::: Extracted data

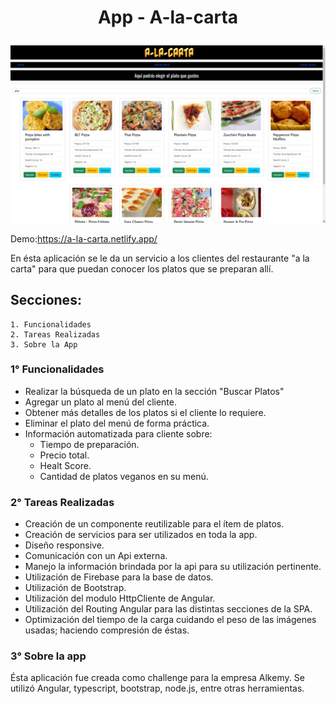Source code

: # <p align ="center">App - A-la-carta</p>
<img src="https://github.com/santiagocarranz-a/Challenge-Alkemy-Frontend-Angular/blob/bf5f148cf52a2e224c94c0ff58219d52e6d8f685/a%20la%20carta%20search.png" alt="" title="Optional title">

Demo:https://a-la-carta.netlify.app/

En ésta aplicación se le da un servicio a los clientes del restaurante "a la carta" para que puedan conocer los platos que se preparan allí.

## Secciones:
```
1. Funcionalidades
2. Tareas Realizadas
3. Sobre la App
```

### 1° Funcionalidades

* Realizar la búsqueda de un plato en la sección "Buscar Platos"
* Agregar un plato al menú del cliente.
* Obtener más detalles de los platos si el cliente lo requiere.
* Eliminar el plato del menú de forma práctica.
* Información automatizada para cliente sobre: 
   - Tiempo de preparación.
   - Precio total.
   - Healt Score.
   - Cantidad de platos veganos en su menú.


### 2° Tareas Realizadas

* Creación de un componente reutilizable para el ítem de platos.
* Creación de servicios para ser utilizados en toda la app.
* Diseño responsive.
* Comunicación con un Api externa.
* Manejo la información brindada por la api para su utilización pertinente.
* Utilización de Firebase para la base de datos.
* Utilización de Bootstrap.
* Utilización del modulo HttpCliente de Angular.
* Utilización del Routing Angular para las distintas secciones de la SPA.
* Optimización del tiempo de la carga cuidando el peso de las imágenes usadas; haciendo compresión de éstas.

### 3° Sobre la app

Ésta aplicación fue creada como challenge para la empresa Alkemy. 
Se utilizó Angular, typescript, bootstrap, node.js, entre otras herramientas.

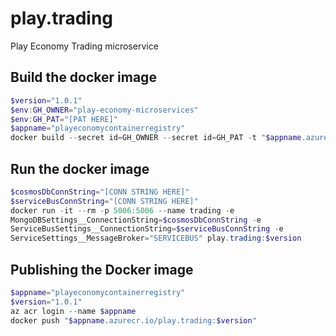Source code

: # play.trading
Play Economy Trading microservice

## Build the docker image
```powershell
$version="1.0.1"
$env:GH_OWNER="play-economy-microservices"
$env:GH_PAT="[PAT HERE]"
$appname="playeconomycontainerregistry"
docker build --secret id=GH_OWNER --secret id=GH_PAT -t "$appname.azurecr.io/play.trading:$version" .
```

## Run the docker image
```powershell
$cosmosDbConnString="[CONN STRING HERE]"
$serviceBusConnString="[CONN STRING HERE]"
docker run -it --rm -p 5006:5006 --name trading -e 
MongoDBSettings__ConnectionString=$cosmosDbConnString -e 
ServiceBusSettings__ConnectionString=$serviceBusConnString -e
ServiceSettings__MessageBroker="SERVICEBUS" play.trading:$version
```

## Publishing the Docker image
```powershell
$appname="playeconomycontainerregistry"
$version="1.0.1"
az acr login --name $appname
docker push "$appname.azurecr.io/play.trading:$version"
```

::::::
::: Extracted data

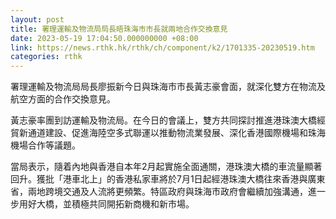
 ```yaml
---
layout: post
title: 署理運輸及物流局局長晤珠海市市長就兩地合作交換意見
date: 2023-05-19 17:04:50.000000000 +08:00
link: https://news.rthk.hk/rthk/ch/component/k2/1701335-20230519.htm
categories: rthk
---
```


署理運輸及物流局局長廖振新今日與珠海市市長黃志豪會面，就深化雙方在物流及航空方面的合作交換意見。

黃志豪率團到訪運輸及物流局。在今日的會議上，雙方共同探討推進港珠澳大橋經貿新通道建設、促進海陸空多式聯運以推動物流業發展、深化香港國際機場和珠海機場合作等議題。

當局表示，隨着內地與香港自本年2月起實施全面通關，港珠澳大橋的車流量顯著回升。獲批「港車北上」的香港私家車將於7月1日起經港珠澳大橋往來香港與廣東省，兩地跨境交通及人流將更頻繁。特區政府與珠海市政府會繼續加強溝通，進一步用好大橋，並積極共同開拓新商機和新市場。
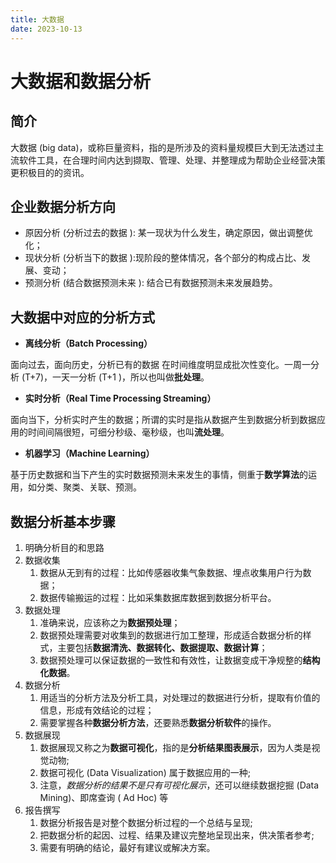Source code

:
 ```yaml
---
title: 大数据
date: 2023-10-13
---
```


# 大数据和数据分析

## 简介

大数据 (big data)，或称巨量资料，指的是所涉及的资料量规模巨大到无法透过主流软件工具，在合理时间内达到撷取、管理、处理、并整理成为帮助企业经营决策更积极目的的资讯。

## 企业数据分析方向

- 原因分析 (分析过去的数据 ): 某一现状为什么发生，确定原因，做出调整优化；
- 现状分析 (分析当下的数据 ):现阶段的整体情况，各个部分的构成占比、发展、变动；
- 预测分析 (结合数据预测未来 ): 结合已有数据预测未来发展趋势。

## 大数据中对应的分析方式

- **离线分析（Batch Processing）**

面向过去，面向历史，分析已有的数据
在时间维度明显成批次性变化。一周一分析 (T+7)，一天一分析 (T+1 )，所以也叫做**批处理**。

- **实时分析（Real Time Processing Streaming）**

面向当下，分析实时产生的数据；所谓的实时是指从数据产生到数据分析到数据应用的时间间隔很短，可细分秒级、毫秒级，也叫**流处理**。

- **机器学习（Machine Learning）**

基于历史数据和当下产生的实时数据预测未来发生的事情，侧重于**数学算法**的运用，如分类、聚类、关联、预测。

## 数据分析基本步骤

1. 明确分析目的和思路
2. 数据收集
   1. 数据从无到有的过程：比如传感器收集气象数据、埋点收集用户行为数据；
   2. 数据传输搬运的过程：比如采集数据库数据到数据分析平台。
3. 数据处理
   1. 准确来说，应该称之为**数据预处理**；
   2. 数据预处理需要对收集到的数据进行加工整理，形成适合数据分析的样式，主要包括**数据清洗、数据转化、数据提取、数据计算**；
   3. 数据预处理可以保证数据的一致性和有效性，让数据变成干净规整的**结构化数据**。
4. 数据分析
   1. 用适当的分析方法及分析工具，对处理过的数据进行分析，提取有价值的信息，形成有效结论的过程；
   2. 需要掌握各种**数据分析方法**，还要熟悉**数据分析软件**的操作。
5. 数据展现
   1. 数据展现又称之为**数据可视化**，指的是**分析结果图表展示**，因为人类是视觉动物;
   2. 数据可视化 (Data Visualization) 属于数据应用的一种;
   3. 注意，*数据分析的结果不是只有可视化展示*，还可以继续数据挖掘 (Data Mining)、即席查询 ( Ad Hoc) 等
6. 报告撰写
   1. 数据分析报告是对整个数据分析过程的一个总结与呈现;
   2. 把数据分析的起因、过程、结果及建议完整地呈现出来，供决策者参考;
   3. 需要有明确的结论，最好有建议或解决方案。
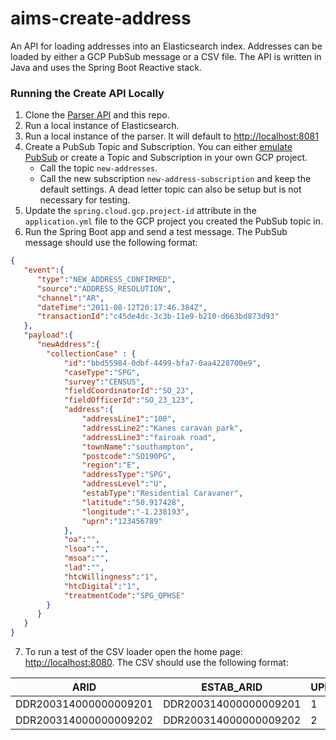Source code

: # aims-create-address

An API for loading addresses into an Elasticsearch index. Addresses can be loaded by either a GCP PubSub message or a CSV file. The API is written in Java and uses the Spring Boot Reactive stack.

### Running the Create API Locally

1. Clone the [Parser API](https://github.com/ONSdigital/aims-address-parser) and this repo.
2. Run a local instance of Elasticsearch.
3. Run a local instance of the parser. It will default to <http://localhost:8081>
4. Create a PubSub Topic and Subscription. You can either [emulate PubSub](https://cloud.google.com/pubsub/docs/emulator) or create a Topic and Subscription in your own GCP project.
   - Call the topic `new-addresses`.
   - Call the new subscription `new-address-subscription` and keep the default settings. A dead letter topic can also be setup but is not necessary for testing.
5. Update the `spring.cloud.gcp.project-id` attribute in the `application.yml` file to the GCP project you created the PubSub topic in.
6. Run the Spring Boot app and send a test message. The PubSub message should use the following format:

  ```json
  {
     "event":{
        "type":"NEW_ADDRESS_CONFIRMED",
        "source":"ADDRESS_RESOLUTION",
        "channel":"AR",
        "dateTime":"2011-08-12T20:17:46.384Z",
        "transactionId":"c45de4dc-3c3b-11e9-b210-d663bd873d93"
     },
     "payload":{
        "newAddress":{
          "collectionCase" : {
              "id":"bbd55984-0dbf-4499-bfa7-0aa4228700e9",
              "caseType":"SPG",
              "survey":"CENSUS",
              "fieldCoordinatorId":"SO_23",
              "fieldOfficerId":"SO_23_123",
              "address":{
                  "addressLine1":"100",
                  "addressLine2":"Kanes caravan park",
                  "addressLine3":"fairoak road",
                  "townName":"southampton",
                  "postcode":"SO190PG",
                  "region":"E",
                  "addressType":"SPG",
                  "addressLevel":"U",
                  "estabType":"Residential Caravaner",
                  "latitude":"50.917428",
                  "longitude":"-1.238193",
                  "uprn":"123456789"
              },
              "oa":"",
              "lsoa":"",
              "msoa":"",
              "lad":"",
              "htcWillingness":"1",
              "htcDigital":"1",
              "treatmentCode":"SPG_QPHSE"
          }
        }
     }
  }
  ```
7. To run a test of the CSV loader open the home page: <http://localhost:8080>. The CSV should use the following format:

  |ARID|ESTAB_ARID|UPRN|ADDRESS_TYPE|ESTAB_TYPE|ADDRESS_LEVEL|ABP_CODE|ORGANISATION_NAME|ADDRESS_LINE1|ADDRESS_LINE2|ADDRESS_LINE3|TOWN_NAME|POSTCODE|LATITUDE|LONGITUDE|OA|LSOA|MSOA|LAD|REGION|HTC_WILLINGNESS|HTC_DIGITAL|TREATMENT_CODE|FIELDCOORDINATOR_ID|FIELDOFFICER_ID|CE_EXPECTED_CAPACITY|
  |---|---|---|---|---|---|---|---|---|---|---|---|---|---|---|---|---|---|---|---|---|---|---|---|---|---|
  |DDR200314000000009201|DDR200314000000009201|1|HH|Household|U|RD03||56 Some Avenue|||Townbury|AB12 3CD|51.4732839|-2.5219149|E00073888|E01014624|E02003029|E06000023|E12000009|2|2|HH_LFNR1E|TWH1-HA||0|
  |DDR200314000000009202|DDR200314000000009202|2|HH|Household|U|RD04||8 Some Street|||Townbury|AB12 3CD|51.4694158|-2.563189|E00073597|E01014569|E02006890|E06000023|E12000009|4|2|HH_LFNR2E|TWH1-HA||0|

::::::

** Your goal **
Only lines containing the word "format" should appear in the answer, and every such line from the records above must be there.

** Result of the task **
6. Run the Spring Boot app and send a test message. The PubSub message should use the following format:
7. To run a test of the CSV loader open the home page: <http://localhost:8080>. The CSV should use the following format:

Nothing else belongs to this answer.